Equipment will start being delivered to the lab around November, with construction expected to have been completed by December. Being so far underground and surrounded by about 100-ton of steel means that other sources of earthly and cosmic radiation can be mostly eliminated, but working in such a unique location will not be without its challenges.

For starters, there’s the mine car ride through long, winding tunnels just to get to work. And then, with the mine still active, the lab will need to be vacated every eight hours or so when blasting is taking place. Our progress update on the lab’s construction from August 2021 talked about some of the unique challenges posed by working 1-km underground.

In a matter of months an underground gold mine has been converted into what will be the site for the Southern Hemisphere's first underground physics lab. Credit: University of Melbourne

But the potential payoffs in operating SUPL are huge. 
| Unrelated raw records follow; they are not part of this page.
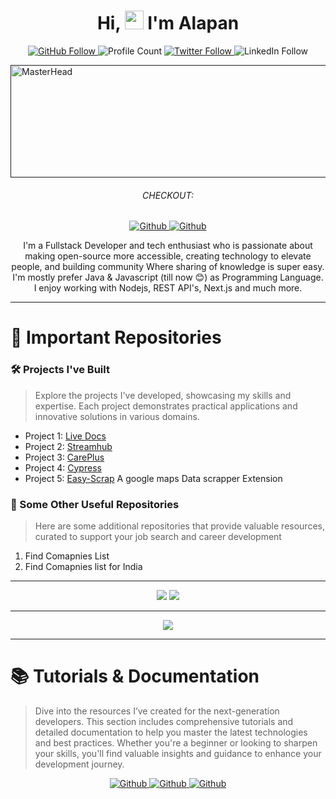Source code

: <h1 align="center"> Hi, <img src="https://media.giphy.com/media/hvRJCLFzcasrR4ia7z/giphy.gif" width="30px"/> I'm Alapan </h1>

<p align="center">
    <a href="https://github.com/Developer-RONNIE">
        <img src="https://img.shields.io/github/followers/Developer-RONNIE?label=Follow&style=social" alt="GitHub Follow">
    </a>
    <img src="https://komarev.com/ghpvc/?username=Developer-RONNIE" alt="Profile Count">
    <a href="https://x.com/ronnie002_">
        <img src="https://img.shields.io/twitter/follow/ronnie002_?style=social" alt="Twitter Follow">
    <a href="https://www.linkedin.com/in/alapan-banerjee/">
      </a>
      <img src="https://img.shields.io/badge/LinkedIn-1.1k-blue?style=social&logo=linkedin" alt="LinkedIn Follow">
    </a>
</p>


<a href="">
    <img src="https://shorturl.at/M3s0Z" alt="MasterHead"  style="width: 1080px; height: 180px;">
</a>

<h6 align="center">CHECKOUT: </h6>

<p align="center">
    <a href="https://github.com/Developer-RONNIE/Developer-RONNIE/blob/main/MyTechStack.md"  align="left" alt="Github" title="github">
        <img src="https://img.shields.io/badge/My--Tech--Stack-blue?style=for-the-badge&logo=github&logoColor=white" alt="Github"/>
    </a> 
    <a href="https://github.com/Developer-RONNIE/portfolio"  align="left" alt="Github" title="github">
        <img src="https://img.shields.io/badge/My--Portfolio-D2B48C?style=for-the-badge&logo=github&logoColor=white" alt="Github"/>
    </a> 
</p>


<p align="center">
  I'm a Fullstack Developer and tech enthusiast who is passionate about making open-source more accessible, creating technology to elevate people, and building community Where sharing of knowledge is super easy. I'm mostly prefer Java & Javascript (till now 😊) as Programming Language. I enjoy working with Nodejs, REST API's, Next.js and much more.  
</p>



----

# 📁 Important Repositories

### 🛠️ Projects I've Built

> Explore the projects I've developed, showcasing my skills and expertise. Each project demonstrates practical applications and innovative solutions in various domains.

- Project 1: [Live Docs](https://github.com/Developer-RONNIE/live_docs) 
- Project 2: [Streamhub](https://github.com/Developer-RONNIE/stream-hub)
- Project 3: [CarePlus](https://github.com/Developer-RONNIE/careplus)
- Project 4: [Cypress](https://github.com/Developer-RONNIE/cypress)
- Project 5: [Easy-Scrap](https://github.com/Developer-RONNIE/google-maps-easy-scrape) A google maps Data scrapper Extension



### 🔗 Some Other Useful Repositories

> Here are some additional repositories that provide valuable resources, curated to support your job search and career development

1. Find Comapnies List
2. Find Comapnies list for India 



____ 




<div align="center">
    <img src="https://github-profile-summary-cards.vercel.app/api/cards/repos-per-language?username=Developer-RONNIE&theme=github">
    <img src="https://github-profile-summary-cards.vercel.app/api/cards/stats?username=Developer-RONNIE&theme=github">
    

</div>

----


<p align="center">
  <img  src="https://streak-stats.demolab.com?user=Developer-RONNIE&theme=highcontrast&hide_border=true&border_radius=5&card_width=800?v=1">
</p>

---

# 📚 Tutorials & Documentation

> Dive into the resources I’ve created for the next-generation developers. This section includes comprehensive tutorials and detailed documentation to help you master the latest technologies and best practices. Whether you're a beginner or looking to sharpen your skills, you'll find valuable insights and guidance to enhance your development journey.

<p align="center">
    <a href="https://github.com/Developer-RONNIE/complete-leetcode-solutions"  align="left" alt="Github" title="github">
        <img src="https://img.shields.io/badge/Complete--Leetcode--Solutions-D2B48C?style=for-the-badge&logo=github&logoColor=white" alt="Github"/>
    </a>
    <a href="https://github.com/Developer-RONNIE/DSA-Bootcamp-Java"  align="left" alt="Github" title="github">
        <img src="https://img.shields.io/badge/Complete--DSA--Java-blue?style=for-the-badge&logo=github&logoColor=white" alt="Github"/>
    </a>
    <a href="https://github.com/Developer-RONNIE/JS-Tutorial"  align="left" alt="Github" title="github">
        <img src="https://img.shields.io/badge/Complete--JavaScript--Tutorial-D2B48C?style=for-the-badge&logo=github&logoColor=white" alt="Github"/>
    </a>
    
</p>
“If we manage to find [dark matter], that’s a guaranteed Nobel Prize,” said ANSTO strategic projects senior advisor Dr Richard Garrett. “It’s like [gravitational] waves. That’s another thing they were looking for 30 to 40 years until, finally, these enormous experiments [like LIGO and Virgo] found it.”

Complicating the search for dark matter though is the fact that scientists don’t yet know exactly what they are searching for. It could be anything from unseen black holes, down to tiny, almost massless, particles like photons of light.

We discussed these different ‘dark matter candidates’ in an article from December 2020, and talked about how SABRE will be able to detect Weakly Interacting Massive Particles, or WIMPs, if they exist.

But exist they might, with some controversial detections already having been made under a mountain in Italy’s Gran Sasso National Laboratory, and more recently by the PandaX-II particle detector in China. At this point, astronomers are not prepared to say that they’ve discovered dark matter, though the unique location of SUPL in the Southern Hemisphere will help to provide confirmatory evidence if they have. Or, if those results cannot be replicated even with SUPL's brand new extremely sensitive detectors, it might be a clue that we need to focus on other dark matter candidates.

No matter what happens at SUPL, whether there are detections of WIMPs or not, we are going to learn something. And with the science starting next year, we might not have much longer to wait until we do.